El trabajo en el TEUCO me enseñó que el teatro no es necesario en términos intelectuales, pero sí en términos vivos. Se trata de la vitalidad de los pueblos, el teatro se vuelve necesario en momentos determinados, cuando se vincula a los pulsos que tiene una sociedad.

28 de septiembre 2021

¿Desde qué año y hasta qué año estuviste en el TEUCO?

Ingresé al TEUCO en el año 1986 y estuve hasta marzo o abril de 1989. Yo estudiaba en la Universidad de Chile, estudiaba Licenciatura en Filosofía.

 

¿Cómo fue esa transición de filosofía a teatro?

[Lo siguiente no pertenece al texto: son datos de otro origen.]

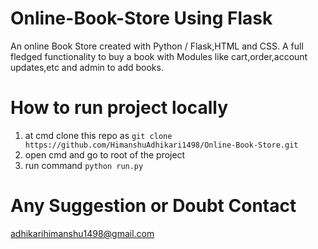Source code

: # Online-Book-Store Using Flask
An online Book Store created with Python / Flask,HTML and CSS. A full fledged functionality to buy a book with Modules like cart,order,account updates,etc and admin to add books.

# How to run project locally
1. at cmd clone this repo as ```git clone https://github.com/HimanshuAdhikari1498/Online-Book-Store.git```
2. open cmd and go to root of the project
3. run command ```python run.py```

# Any Suggestion or Doubt Contact
adhikarihimanshu1498@gmail.com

Lo que pasa es que yo soy del sur de Chile, de Osorno, soy mapuche; y me trasladé a Santiago para estudiar filosofía pero siempre estuve involucrado con el arte. Desde joven hice teatro en el sur de Chile y también formaba parte de los grupos de poetas jóvenes de la zona sur. 

Comencé a desarrollar trabajo de teatro en la universidad porque algunos estudiantes de la Universidad de Chile, de la Escuela de Teatro, hicieron unos talleres para la gente de la Facultad de Humanidades y Educación, entonces teníamos un grupo de teatro donde había gente de filosofía, literatura, sociología, psicología, etc. 

Más tarde me vinculé con el TEUCO. Eso fue totalmente accidental. Recuerdo que acababa de salir del cine…, cuando uno sale de los cines sale del otro lado del que entró, entonces, me perdí y me encontré con un montón de gente que estaba viendo un espectáculo de teatro y me quedé observando esta obra. Me quedé muy fascinado del fenómeno, había gente en medio de la noche viendo un espectáculo que era muy sencillo, pero muy político. En esa época estaba Roberto Pablo. En ese tiempo el TEUCO funcionaba en Concha y Toro, Roberto Pablo tenía una casa allí.

Por lo tanto, yo llegué a un TEUCO nuevo, conocía a la compañía porque había visto la Cándida Eréndira, que fue dirigida por Juan Edmundo González, que fue el segundo director del TEUCO. Por lo tanto, llegué a la compañía cuando Juan Edmundo se estaba saliendo.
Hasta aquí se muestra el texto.